How’s Your 5? Is comfortable and easy to use. 

Here are some ways that we at Our High River and the towns social profit groups have been putting it to work:

  • Opening meetings
  • Speaking with clients
  • Using the colors to blind pick and answer the question associated with that color (blue- work)
  • Using it to organize wellness sessions
  • Using it to do self-check-in
  • Breaking out the question into its parts to open or keep a conversation going (conversation is not always easy). You can purposefully choose one of the domains to ask about “So, how’ve you been sleeping lately?”  Or “How is your work going?”

What if it’s not good?

There’s always a possibility, no matter how well put together someone might seem, that when you truly ask you will get a true answer.  That answer may not be positive.  What do you do when someone is struggling?  Listening is the start.  Asking questions that help someone find their own answer “what do you think you might need?” is helpful. Being there for someone, sitting with them while they reach out to the help they need or driving or just sending a text telling them that you care, as long as you are not risking your own wellness (you have to look after yourself – you know like the oxygen mask on the airplane?) are all helpful acts.

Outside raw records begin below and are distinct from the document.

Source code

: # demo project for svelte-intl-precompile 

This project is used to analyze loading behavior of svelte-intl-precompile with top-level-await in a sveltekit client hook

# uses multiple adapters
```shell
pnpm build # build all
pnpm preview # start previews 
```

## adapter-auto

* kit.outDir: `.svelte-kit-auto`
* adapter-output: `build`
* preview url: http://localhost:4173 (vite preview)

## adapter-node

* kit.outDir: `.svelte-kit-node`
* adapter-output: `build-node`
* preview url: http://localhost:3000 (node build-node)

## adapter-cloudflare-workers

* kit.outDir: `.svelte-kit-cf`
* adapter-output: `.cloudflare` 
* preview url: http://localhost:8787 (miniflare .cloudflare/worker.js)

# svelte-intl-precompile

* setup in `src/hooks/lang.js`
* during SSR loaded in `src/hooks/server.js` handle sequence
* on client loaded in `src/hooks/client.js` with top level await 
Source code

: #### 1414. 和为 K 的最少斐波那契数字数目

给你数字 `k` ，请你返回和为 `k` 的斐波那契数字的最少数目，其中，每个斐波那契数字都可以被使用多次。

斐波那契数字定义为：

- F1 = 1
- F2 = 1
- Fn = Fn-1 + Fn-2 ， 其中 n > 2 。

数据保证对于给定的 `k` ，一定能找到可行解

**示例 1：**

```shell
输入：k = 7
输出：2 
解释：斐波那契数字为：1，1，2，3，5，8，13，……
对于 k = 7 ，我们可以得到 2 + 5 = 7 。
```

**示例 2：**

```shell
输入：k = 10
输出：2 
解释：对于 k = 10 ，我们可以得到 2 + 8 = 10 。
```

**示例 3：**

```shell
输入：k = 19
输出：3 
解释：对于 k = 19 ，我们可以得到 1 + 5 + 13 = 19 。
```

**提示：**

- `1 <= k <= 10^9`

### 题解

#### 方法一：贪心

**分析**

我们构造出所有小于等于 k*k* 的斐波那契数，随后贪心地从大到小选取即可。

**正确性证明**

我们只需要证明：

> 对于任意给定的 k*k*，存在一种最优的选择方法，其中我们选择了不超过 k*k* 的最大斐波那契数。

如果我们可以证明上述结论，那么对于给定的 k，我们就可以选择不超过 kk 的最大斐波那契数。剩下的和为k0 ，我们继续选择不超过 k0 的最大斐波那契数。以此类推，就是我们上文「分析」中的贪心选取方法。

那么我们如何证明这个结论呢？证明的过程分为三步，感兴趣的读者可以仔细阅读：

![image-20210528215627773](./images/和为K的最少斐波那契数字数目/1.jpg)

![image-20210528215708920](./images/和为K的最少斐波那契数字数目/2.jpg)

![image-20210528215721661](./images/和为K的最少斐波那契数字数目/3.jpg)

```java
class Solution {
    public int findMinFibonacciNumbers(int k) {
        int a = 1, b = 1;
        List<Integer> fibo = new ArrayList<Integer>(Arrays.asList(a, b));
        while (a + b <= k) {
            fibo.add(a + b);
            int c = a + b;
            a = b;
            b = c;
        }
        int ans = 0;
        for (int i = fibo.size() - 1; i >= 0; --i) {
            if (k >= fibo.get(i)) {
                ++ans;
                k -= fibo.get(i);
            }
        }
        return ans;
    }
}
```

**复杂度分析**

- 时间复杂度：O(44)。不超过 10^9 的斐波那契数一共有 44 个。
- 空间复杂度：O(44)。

When it’s too much for you reach out. 

Here’s some local resources:

  • Emergency Services – 911
  • Distress Centre (24 hour) – 403-266-1605
  • Health Link – 811
  • Foothills Community Counselling – 403-603-3549
  • Rural Addictions and Mental Health – 1-877-652-4700
  • AA 24 hour hotline – 403-777-1212
  • Salvation Army – 403-652-2195
  • Parent Link – 403 652-8633

We are all connected

As members of this community we are affecting each other every day.  We are part of an always changing ecosystem.  The healthier each one of us is, the healthier we all are.  Sharing our struggles and our victories over struggles builds the social fabric that keeps us all safer.

So, how’s Your 5, High River?  In addition to the regular ups and downs of life we have collectively been dealt a major event.  It affects us all differently.  But it affects us all, newcomers included.  In June we will be highlighting how we’ve come through the past 5 years.  How’s Your 5? And a big High Five!! ✋ We ? you, High River.